# [DATA EXTRACTS]
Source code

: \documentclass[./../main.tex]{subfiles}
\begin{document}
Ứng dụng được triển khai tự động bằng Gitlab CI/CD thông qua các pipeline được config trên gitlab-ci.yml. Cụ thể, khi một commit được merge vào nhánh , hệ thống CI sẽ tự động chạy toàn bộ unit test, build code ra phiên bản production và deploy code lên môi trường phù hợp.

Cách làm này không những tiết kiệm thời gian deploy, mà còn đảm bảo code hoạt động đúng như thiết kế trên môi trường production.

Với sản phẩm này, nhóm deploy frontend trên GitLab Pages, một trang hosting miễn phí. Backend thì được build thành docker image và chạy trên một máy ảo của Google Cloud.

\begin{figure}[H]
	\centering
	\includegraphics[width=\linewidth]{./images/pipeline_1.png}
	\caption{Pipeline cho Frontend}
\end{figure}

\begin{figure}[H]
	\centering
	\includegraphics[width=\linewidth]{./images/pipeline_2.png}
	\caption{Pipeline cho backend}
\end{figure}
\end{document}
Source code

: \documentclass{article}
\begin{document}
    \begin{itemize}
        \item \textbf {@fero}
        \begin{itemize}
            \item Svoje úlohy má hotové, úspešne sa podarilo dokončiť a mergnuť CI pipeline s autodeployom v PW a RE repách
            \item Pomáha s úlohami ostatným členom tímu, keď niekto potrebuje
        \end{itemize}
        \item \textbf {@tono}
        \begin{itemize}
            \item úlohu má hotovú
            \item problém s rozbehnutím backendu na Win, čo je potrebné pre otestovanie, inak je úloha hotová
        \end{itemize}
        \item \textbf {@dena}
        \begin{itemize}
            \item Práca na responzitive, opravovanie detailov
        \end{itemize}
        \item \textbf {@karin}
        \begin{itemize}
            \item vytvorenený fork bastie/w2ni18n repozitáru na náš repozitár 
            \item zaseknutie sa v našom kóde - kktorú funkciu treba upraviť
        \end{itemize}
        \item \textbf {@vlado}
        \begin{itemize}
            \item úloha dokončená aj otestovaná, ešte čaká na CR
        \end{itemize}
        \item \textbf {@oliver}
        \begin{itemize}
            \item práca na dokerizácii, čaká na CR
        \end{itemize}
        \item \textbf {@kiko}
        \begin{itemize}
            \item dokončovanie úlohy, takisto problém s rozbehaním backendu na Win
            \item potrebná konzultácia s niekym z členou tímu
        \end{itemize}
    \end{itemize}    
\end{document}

# [YOUR INSTRUCTIONS]
If a line in the entries above includes "trường", count it; report the total alone.

# [RESPONSE TO THIS TASK]
2